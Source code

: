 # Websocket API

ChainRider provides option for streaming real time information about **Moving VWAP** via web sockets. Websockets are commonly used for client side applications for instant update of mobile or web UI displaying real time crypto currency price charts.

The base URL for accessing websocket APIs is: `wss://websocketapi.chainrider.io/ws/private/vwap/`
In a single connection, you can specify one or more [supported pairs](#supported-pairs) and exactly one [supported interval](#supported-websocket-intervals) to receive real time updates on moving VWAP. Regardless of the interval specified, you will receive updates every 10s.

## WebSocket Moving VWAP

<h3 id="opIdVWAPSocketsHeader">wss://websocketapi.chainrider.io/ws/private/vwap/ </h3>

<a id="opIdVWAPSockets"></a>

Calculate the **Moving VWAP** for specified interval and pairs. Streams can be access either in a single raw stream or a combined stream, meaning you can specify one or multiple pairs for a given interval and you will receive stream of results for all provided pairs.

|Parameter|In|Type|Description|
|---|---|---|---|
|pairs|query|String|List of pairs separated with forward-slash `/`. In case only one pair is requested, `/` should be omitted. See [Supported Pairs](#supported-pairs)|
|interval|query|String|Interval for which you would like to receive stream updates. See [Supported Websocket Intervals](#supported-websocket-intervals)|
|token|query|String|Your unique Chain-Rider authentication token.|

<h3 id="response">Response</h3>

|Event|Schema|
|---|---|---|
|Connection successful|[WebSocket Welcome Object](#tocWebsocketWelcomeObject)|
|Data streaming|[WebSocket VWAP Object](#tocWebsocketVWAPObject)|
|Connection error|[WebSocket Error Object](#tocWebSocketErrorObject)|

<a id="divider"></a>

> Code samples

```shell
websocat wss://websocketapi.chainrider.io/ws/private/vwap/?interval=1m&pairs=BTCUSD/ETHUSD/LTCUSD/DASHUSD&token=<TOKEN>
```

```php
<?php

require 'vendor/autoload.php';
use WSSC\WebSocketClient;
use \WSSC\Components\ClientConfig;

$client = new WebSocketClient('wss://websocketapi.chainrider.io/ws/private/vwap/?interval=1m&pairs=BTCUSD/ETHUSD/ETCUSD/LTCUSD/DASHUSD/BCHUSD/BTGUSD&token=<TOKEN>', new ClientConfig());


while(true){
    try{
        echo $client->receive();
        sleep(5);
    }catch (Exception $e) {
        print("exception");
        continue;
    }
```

────────

■ **EXERCISE PROMPT**
Each line of the listing above that includes the word "specify" should be copied.

■ **WRITTEN RESPONSE**
In a single connection, you can specify one or more [supported pairs](#supported-pairs) and exactly one [supported interval](#supported-websocket-intervals) to receive real time updates on moving VWAP. Regardless of the interval specified, you will receive updates every 10s.
Calculate the **Moving VWAP** for specified interval and pairs. Streams can be access either in a single raw stream or a combined stream, meaning you can specify one or multiple pairs for a given interval and you will receive stream of results for all provided pairs.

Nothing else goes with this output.